Though any changes to the festival will be minor, the loss of the beloved founder will be hard to forget at NedFest 2012. The PPMEA is already planning to pay tribute to Torpie in a variety of different ways.
“There’s a few things we’ve thought of doing that are a little bit on the inside joke level, that certain people would get and certain people wouldn’t get,” McFarland says. “Mike was always the MC of the show and he always wore these stupid little pajama pants. So we were thinking that as each of us shares the MC duties we would put on the pants. Silly things like that.”
PPMEA will be giving a booth at NedFest to a local suicide prevention group. There will also be a memorial table with pictures of Torpie and the festival throughout the years.

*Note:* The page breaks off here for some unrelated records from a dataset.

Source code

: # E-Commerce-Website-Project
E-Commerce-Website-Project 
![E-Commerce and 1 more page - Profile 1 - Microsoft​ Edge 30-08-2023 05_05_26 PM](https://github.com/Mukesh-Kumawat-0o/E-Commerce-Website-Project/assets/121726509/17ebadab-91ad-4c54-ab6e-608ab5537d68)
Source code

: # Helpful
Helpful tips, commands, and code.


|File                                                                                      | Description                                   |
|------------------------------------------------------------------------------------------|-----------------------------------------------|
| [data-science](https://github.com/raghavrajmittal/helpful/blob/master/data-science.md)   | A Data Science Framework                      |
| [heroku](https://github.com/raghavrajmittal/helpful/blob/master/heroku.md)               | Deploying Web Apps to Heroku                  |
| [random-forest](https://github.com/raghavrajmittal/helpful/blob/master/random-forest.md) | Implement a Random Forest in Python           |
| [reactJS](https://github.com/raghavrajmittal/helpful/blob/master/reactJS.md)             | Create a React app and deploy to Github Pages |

“He was always a big music fan, and to be honest with you, I think he wanted to start a festival because it’s kind of like throwing a really big party,” McFarland says. “This past year was a culmination of that, in that Leftover Salmon was one of his favorite all time bands, and he finally got them to play his festival. That was pretty special for him.”
McFarland is currently working to book talent for NedFest 2012, and she hopes that the bands Torpie was already recruiting will still commit to play. As no bands have been confirmed for the festival yet, McFarland could not release any possible names, though she did drop some hints about one exciting headliner.
“There is one particular band, as I said I cannot name them, that I’m trying to get to play for NedFest that we normally couldn’t afford,” says McFarland. “I’m trying to get them to play because they were friends with Mike. If they played, NedFest would sell out in a day.”
Though McFarland has been busy and at times frustrated with the efforts of putting the festival together, her efforts are a tribute to the close friendship she shared with Torpie.
“It would be a shame for the festival to go away,” McFarland says. “He got it from a $40,000 festival to a $200,000 festival and worked out all the kinks. The town loves it, and we love it. And Mike loved it. It would just be too sad for it to end.”